It’s nice to get to know Chris in this “tag-you’re it” game, not because I love being honored, but because the rules of the game say you have to honor five other people similarly. Now, while I run from chain letters, hyper-circulated jokes and twee pictures, I find this challenge interesting. Because I’m passing on five sites that have good content. I can’t resist. There are 100 million websites in the world, and five good ones are hard to find.

Paul Lagasse’s blog at AV Writes is the thinking person’s writer. He writes in a clear and engaging style and is an amazing life hack.

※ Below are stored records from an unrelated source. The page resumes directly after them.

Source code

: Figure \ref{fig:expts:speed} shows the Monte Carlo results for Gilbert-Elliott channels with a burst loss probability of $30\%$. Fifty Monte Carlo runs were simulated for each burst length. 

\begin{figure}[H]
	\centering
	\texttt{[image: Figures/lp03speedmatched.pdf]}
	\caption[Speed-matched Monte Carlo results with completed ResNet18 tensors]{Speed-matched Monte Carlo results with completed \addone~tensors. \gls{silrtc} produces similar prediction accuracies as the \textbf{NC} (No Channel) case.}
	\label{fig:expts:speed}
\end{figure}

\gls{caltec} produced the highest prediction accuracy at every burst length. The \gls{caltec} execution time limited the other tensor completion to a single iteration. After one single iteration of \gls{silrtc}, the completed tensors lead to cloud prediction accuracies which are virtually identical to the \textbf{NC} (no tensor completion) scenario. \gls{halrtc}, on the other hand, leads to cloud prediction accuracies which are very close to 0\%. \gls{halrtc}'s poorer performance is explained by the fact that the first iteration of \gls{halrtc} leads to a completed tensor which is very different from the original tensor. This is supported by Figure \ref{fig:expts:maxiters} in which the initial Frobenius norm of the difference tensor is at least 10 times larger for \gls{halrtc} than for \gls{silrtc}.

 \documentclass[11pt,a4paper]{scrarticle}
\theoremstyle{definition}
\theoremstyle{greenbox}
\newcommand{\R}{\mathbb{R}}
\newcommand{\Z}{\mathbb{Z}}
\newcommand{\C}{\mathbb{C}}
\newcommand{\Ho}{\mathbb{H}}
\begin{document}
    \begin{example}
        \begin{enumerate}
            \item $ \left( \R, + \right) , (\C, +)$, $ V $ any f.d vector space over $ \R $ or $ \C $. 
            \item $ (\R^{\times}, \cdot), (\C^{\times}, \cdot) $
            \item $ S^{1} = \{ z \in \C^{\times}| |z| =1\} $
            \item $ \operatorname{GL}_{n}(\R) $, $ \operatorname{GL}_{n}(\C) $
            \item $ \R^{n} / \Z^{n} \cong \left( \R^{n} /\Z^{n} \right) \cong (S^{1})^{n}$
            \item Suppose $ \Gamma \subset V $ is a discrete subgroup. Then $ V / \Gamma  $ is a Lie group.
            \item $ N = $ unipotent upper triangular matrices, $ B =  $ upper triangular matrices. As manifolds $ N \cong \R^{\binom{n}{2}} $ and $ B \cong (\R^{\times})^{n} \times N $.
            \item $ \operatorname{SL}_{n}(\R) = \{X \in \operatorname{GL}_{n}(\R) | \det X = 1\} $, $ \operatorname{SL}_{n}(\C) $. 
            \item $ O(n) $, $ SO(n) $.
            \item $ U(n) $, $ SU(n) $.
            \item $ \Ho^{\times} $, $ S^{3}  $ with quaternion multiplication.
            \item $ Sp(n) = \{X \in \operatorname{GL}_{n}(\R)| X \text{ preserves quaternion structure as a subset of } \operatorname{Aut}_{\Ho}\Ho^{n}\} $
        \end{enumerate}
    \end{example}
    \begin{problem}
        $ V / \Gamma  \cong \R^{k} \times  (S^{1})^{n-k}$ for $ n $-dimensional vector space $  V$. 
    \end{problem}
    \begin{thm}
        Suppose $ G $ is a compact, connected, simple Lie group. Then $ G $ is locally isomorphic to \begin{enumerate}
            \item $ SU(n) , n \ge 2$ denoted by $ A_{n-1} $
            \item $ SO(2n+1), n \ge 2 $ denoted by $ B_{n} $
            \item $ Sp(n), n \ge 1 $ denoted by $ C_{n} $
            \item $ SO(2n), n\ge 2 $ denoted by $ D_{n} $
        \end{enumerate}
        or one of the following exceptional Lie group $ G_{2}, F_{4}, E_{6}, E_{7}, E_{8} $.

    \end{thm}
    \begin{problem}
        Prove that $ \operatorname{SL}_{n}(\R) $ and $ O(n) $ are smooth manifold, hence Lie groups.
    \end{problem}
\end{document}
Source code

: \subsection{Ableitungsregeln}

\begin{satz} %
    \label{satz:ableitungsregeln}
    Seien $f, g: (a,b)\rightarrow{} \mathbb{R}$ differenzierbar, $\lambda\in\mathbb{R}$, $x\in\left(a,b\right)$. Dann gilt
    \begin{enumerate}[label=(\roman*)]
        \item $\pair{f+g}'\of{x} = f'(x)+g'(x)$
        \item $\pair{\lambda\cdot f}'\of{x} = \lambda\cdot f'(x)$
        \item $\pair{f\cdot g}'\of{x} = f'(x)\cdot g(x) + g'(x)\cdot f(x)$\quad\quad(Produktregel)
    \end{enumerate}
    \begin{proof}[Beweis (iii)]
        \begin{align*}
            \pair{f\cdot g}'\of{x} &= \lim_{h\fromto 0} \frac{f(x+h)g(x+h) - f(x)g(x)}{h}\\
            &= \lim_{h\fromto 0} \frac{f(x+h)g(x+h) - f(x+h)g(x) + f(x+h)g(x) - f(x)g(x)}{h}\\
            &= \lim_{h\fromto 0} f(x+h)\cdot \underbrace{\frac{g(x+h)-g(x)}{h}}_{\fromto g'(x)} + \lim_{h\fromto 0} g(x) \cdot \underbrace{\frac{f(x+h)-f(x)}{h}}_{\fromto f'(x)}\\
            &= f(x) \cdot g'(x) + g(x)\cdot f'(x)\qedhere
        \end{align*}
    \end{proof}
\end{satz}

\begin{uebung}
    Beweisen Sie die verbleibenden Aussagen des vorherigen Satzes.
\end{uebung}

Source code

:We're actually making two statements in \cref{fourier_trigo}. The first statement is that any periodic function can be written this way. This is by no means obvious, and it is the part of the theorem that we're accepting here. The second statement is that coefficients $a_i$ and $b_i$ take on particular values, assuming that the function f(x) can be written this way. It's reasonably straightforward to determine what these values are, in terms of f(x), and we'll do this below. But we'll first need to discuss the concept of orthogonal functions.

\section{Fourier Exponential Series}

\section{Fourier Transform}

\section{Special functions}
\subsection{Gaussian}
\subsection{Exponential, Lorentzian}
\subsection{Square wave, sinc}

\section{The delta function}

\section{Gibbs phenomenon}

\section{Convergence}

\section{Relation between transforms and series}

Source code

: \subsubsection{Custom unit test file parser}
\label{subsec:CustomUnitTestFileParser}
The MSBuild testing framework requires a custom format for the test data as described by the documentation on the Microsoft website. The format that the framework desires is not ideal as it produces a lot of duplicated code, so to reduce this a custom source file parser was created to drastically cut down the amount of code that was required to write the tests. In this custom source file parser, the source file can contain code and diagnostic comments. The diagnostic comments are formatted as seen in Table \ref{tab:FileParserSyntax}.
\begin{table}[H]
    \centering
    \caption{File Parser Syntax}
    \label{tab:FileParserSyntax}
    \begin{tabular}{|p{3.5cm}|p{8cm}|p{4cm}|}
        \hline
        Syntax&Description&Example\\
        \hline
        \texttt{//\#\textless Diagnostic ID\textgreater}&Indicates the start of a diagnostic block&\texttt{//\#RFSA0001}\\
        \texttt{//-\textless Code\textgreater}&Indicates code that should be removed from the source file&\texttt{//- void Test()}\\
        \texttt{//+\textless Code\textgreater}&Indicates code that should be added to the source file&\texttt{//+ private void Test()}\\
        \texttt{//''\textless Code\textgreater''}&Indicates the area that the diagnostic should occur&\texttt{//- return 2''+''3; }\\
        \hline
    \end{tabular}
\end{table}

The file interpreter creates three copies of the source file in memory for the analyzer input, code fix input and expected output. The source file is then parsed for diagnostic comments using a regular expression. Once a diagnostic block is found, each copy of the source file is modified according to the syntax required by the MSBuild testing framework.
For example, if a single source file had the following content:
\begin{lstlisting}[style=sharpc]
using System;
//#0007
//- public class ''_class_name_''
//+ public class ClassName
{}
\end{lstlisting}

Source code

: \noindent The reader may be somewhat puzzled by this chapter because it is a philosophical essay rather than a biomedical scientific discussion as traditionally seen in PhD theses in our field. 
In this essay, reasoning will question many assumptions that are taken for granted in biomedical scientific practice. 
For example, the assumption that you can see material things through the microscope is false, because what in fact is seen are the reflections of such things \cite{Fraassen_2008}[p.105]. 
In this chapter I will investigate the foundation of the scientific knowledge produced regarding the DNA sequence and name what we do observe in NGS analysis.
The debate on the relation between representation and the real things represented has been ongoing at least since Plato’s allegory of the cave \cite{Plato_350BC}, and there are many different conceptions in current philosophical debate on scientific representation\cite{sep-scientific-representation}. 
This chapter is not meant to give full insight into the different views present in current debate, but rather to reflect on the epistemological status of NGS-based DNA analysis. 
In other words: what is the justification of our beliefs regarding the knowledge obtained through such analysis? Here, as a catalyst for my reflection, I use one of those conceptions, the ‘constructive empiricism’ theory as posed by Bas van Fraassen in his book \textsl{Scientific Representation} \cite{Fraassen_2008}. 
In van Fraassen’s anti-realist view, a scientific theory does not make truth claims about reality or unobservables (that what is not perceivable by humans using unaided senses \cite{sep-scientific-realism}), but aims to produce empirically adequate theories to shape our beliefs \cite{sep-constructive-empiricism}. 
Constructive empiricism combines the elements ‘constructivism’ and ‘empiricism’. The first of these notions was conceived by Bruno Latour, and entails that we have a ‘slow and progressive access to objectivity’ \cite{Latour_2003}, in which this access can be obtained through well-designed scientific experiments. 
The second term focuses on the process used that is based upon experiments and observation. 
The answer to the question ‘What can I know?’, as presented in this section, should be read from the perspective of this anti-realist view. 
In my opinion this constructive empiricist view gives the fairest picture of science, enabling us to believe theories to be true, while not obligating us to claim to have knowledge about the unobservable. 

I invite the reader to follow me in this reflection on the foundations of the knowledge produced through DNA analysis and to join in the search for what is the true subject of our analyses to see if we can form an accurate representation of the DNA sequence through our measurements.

Indexed by Jessica Hagy proves that you can make Venn diagrams interesting and funny. I would have taken bets on that before I came across her blog.

Heather Blakey runs The Soul Food Cafe–a fascinating spot for writers, artists, and others who want to share their work and creative ideas. (Truth in writing disclosure: I’m a member.)

A community blog, wikiHow will help you do almost anything, from learning how to make a tropical breakfast to How to Deal with an Existential Crisis.

Doug Johnson runs DIYPlanner, a guide for life hacks. If you need organizational tips that are also fun and inventive, it’s your place to visit.

Here are the participation rules for the Thinking Blogger Award:
1. If, and only if, you get tagged, write a post with links to 5 blogs that make you think
2. Link to the original post so that people can easily find the exact origin of the meme
3. Optional: Proudly display the ‘Thinking Blogger Award’ with a link to the post that you wrote (here is an alternative silver version if gold doesn’t fit your blog).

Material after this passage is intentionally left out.